Growing Up A Shia In Pakistan
As a Shia, there were many occasions when I was made to feel apologetic about my faith. I belong to a practicing Shia Muslim family which means that I grew up seeing all Shia rituals. But at school I came across people who would say all sorts of absurd things about Shia belief. The most common was that Shias mourn Imam Hussain's killing because it is a punishment from Allah as they had themselves partaken in the Karbala massacre. Then there were people who said that Shias spit in the food (tabbaruk) served during their religious gatherings. Another myth was that they consider Hazrat Ali (A.S) as God and worship him.

Growing up in a Shia household, I had always been told by my parents not to talk religion in public. When I was little, I did not understand why I cannot talk about my religious beliefs in public. But as I grew up, it all began to make sense.

The kind of hostility I faced in classrooms after my teachers would say the nastiest things about the Shia faith made me realise that I should better keep my religious belief to myself. Once in my academy a teacher (who did not know I was Shia) said that Shias' beliefs are 'nonsense'. Among other false things, he said that Shias do not follow the teachings of Prophet Muhammad (PBUH), but they instead follow Prophet Moses' teachings. I was shell-shocked. This is one myth I had never heard before, so I corrected him and said that it was false.

As I expected, he immediately asked if I was Shia. I was a newcomer in that academy so not many people knew about my sect and to be honest, I had made up my mind that I would not tell anyone in this new academy that I was Shia. My schoolfellows knew about my faith, but in the academy no one knew me for long. So I was hesitant when the teacher asked this question.

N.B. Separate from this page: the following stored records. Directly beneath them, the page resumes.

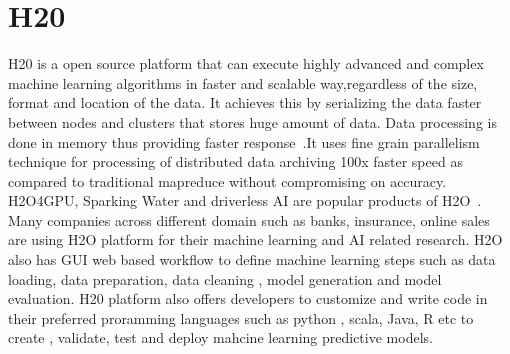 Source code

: \section{H20}


H20 is a open source platform that can execute highly advanced 
and complex machine learning algorithms in faster and scalable 
way,regardless of the size, format and location of the 
data. It achieves this by serializing 
the data faster between nodes and clusters that stores huge amount 
of data. Data processing is done in memory thus providing faster 
response~\cite{hid-sp18-523-www-h2o}.It uses fine grain parallelism 
technique for processing of distributed data archiving 100x faster 
speed as compared to traditional mapreduce without compromising 
on accuracy. H2O4GPU, Sparking Water and driverless AI are popular 
products of H2O~\cite{hid-sp18-523-www-h2o}. Many companies
across different domain such as banks, insurance, online sales 
are using H2O platform for their machine learning and AI related
research. H2O also has GUI web based workflow to define machine
learning steps such as data loading, data preparation, data cleaning
, model generation and model evaluation. H20 platform also offers
developers to customize and write code in their preferred proramming
languages such as python , scala, Java, R etc to create , validate,
test and deploy mahcine learning predictive models.





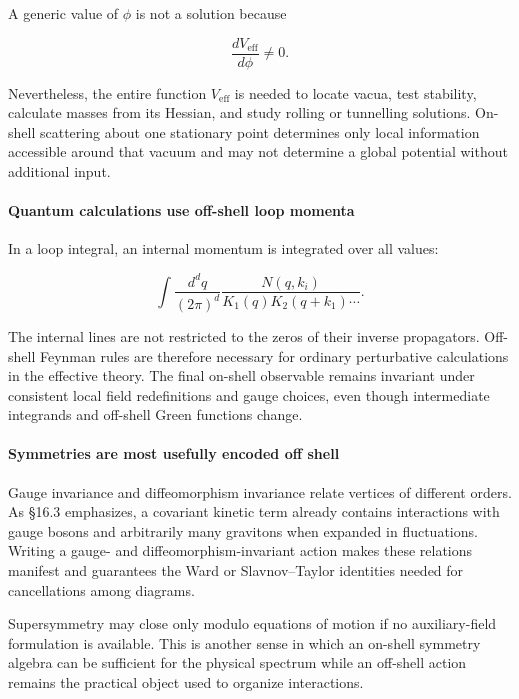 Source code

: \documentclass[
  10pt,
  a4paper,
  openany]{book}
\begin{document}
A generic value of \(\phi\) is not a solution because

\[
\frac{dV_{\mathrm{eff}}}{d\phi}\neq0.
\]

Nevertheless, the entire function \(V_{\mathrm{eff}}\) is needed to
locate vacua, test stability, calculate masses from its Hessian, and
study rolling or tunnelling solutions. On-shell scattering about one
stationary point determines only local information accessible around
that vacuum and may not determine a global potential without additional
input.

\paragraph{Quantum calculations use off-shell loop
momenta}\label{quantum-calculations-use-off-shell-loop-momenta}

In a loop integral, an internal momentum is integrated over all values:

\[
\int\frac{d^dq}{(2\pi)^d}
\frac{N(q,k_i)}{K_1(q)K_2(q+k_1)\cdots}.
\]

The internal lines are not restricted to the zeros of their inverse
propagators. Off-shell Feynman rules are therefore necessary for
ordinary perturbative calculations in the effective theory. The final
on-shell observable remains invariant under consistent local field
redefinitions and gauge choices, even though intermediate integrands and
off-shell Green functions change.

\paragraph{Symmetries are most usefully encoded off
shell}\label{symmetries-are-most-usefully-encoded-off-shell}

Gauge invariance and diffeomorphism invariance relate vertices of
different orders. As §16.3 emphasizes, a covariant kinetic term already
contains interactions with gauge bosons and arbitrarily many gravitons
when expanded in fluctuations. Writing a gauge- and
diffeomorphism-invariant action makes these relations manifest and
guarantees the Ward or Slavnov--Taylor identities needed for
cancellations among diagrams.

Supersymmetry may close only modulo equations of motion if no
auxiliary-field formulation is available. This is another sense in which
an on-shell symmetry algebra can be sufficient for the physical spectrum
while an off-shell action remains the practical object used to organize
interactions.
\end{document}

But I could not have lied so I told him that I was indeed Shia and that what he just said about the sect was wholly untrue. Instead of regretting having spoken ill of a person's religious belief right in front of them, he proceeded to say that I was too young to understand the 'complexities' and that I will understand the 'truth' in a few years. No one else in the class was Shia so I thought it was better not to argue.

This was one of the many incidents of hostility I faced due to my faith, so it shattered my confidence and I thought that I would be harshly judged if I mention my Shia faith. I was in the seventh grade then. In a few months' time, we were to move to a different house where I had to attend a new school. So I decided that in my new school I would not tell anyone that I am Shia.

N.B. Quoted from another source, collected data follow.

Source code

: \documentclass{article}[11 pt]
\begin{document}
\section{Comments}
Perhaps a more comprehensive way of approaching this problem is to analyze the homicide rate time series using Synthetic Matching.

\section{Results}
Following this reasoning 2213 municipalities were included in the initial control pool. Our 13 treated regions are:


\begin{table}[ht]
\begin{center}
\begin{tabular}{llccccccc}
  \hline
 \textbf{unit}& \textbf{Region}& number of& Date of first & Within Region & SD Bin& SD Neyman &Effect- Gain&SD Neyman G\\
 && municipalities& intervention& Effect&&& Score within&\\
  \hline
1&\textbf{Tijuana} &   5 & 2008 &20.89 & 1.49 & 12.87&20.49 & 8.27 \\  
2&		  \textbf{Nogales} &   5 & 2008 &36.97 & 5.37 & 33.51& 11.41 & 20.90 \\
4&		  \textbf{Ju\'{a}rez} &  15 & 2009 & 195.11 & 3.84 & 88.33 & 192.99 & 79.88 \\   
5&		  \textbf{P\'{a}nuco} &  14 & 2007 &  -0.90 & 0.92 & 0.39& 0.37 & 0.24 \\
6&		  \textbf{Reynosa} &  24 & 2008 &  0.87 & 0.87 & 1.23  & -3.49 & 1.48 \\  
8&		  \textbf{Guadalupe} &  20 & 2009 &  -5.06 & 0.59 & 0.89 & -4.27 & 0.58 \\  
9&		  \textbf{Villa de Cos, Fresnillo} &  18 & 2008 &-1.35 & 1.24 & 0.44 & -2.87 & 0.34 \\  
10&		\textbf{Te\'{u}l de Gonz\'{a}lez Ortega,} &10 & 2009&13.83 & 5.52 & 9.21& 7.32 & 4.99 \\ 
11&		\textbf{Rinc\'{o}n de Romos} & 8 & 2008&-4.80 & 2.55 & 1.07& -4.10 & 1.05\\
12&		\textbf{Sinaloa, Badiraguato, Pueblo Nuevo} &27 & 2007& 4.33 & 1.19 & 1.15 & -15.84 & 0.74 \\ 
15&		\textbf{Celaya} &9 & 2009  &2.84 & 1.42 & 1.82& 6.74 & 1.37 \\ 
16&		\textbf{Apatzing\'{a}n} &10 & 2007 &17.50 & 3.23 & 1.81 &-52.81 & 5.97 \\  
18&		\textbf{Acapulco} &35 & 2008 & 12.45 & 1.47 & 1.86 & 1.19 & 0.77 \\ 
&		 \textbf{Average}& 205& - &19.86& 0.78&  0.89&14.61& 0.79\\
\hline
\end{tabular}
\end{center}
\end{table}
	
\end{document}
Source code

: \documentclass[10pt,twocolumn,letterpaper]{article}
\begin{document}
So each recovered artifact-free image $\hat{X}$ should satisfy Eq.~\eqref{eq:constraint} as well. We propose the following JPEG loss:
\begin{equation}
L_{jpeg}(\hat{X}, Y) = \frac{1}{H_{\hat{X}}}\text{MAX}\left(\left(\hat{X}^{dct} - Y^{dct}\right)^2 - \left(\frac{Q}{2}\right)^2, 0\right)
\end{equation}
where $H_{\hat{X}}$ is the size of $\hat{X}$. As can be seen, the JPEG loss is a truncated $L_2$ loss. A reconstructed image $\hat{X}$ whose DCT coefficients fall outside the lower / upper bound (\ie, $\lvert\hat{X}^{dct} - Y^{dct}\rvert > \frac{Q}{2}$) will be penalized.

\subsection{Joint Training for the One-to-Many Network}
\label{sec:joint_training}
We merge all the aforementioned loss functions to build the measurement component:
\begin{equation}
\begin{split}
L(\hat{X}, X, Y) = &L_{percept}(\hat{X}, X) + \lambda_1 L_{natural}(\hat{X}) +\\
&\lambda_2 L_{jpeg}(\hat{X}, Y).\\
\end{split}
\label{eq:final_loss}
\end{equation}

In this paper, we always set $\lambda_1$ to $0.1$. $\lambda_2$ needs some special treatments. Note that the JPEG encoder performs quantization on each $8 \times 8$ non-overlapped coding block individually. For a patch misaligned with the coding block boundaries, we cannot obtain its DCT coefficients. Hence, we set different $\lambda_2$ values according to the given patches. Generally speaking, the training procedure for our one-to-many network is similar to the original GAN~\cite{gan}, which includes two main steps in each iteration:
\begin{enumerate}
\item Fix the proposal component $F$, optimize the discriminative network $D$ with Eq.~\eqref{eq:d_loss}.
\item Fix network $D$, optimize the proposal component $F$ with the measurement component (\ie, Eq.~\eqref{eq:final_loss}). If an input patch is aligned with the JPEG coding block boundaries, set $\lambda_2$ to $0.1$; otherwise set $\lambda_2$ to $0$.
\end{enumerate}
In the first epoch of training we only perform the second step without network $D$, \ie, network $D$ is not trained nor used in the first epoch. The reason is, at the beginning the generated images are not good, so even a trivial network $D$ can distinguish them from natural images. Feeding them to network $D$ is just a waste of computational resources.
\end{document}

So at the new school even during conversations about religion, I would not mention that I was Shia. I spent three years in the school until my matriculation and I told no one about my faith because I did not want to be judged. But looking back, I realise how I shouldn't have been apologetic about my faith and that I should have called out the bigots by telling them they were wrong. The persecution that my community goes through is worse than the bigotry I faced as a child, but I would address that in my next article.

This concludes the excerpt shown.